Par un mémoire en défense, enregistré le 20 juin 2025, le préfet de la Seine-Maritime conclut au rejet de la requête.
Il fait valoir que les moyens invoqués ne sont pas fondés.
Vu les autres pièces du dossier.
Vu :
- la convention européenne de sauvegarde des droits de l’homme et des libertés fondamentales ;
- le code de l’entrée et du séjour des étrangers et du droit d’asile ;
- le code de justice administrative.
Les parties ont été régulièrement averties du jour de l’audience.
Ont été entendus au cours de l’audience publique :
- le rapport de M. Armand, premier conseiller ;
- et les conclusions de Mme Aubert, rapporteure publique.
Les parties n’étaient ni présentes, ni représentées.
Considérant ce qui suit :
1. M. B…, ressortissant camerounais né le 27 avril 1992, est entré en France le 16 septembre 2006 par le biais de la procédure de regroupement familial. Il a séjourné régulièrement sur le territoire français du 18 mai 2010 au 17 mai 2020 sous couvert d’une carte de résident. M. B… s’est vu remettre, le 11 mars 2025, le bulletin de notification prévu à l’article R. 632-3 du code de l’entrée et du séjour des étrangers et du droit d’asile l’avisant de l’engagement d’une procédure d’expulsion. Le requérant demande au tribunal d’annuler l’arrêté du 13 mai 2025 par lequel le préfet de la Seine-Maritime, après avis favorable de la commission d’expulsion du 25 mars 2025, a prononcé son expulsion du territoire français.

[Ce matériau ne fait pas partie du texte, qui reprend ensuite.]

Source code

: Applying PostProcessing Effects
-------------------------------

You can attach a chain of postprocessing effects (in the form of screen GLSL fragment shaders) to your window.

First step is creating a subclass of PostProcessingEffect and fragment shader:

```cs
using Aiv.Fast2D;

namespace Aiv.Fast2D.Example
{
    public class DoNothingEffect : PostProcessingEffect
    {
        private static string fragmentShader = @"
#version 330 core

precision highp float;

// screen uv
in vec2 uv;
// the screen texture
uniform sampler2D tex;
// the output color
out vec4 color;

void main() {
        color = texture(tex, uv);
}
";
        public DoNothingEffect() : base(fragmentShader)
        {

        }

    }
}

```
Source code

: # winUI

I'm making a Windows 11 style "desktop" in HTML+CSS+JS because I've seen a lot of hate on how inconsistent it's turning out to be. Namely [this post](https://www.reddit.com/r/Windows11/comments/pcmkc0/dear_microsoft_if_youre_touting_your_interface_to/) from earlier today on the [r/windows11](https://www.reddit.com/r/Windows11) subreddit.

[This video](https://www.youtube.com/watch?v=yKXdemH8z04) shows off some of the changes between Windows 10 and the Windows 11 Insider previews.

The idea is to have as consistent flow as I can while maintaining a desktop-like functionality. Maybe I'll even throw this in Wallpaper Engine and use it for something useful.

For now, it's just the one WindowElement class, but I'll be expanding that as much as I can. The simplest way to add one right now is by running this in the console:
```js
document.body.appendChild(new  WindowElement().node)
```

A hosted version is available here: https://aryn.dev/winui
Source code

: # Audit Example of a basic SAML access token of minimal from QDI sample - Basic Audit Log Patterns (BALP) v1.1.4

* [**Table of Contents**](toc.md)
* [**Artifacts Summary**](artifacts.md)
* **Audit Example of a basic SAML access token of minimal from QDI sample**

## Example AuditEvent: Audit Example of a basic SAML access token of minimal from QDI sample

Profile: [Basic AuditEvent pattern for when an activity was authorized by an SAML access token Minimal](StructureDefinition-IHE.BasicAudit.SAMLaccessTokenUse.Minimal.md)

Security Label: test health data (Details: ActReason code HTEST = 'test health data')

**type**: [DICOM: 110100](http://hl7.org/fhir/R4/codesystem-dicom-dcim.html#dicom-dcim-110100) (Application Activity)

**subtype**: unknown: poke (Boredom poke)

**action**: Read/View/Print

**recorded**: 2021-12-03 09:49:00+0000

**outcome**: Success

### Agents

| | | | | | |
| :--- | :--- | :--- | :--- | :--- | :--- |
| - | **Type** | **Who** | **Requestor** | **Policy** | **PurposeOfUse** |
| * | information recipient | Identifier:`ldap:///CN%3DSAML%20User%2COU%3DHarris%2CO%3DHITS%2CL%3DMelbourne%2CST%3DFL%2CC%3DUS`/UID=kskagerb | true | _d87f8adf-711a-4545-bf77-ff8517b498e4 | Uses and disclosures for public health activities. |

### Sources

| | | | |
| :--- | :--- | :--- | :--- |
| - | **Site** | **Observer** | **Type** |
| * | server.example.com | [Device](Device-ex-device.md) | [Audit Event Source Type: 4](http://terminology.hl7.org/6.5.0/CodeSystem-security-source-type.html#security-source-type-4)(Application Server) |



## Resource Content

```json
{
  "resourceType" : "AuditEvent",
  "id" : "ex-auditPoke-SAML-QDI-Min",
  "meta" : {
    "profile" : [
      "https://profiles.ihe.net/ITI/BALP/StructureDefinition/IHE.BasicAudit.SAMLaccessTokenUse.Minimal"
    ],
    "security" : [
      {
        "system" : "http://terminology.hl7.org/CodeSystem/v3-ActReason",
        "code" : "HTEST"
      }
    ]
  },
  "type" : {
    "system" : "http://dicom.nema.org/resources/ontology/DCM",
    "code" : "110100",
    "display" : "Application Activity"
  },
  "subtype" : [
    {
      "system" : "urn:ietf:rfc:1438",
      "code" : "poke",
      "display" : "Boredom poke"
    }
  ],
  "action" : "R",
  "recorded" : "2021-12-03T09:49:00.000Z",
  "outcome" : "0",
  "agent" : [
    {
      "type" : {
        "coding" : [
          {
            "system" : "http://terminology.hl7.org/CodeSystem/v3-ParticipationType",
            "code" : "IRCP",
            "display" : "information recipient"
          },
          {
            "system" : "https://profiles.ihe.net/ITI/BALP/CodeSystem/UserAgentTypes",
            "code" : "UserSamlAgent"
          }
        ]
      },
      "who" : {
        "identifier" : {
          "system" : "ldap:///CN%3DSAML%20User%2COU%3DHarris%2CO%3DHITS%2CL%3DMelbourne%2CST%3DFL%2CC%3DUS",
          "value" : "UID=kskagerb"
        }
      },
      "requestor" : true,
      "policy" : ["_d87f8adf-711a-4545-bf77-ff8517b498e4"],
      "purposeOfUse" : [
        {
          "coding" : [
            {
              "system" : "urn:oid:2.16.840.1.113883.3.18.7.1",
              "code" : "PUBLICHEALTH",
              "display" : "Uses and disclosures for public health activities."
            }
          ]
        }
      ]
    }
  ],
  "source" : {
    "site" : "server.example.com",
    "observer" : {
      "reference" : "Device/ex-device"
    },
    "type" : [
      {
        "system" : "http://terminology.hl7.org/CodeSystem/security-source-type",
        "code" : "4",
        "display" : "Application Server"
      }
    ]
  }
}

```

2. Aux termes de l’article L. 631-1 du code de l’entrée et du séjour des étrangers et du droit d’asile : « L’autorité administrative peut décider d’expulser un étranger lorsque sa présence en France constitue une menace grave pour l’ordre public, sous réserve des conditions propres aux étrangers mentionnés aux articles L. 631-2 et L. 631-3 ». Aux termes de l’article L. 631-2 du même code : « Ne peut faire l’objet d’une décision d’expulsion que si elle constitue une nécessité impérieuse pour la sûreté de l’Etat ou la sécurité publique et sous réserve que l’article L. 631-3 n’y fasse pas obstacle : (…) 3° L’étranger qui réside régulièrement en France depuis plus de dix ans, sauf s’il a été pendant toute cette période titulaire d’une carte de séjour temporaire ou pluriannuelle portant la mention « étudiant ». (…) Par dérogation au présent article, peut faire l’objet d’une décision d’expulsion en application de l’article L. 631-1 l’étranger mentionné aux 1° à 4° du présent article lorsqu’il a déjà fait l’objet d’une condamnation définitive pour des crimes ou des délits punis de trois ans ou plus d’emprisonnement (…) ».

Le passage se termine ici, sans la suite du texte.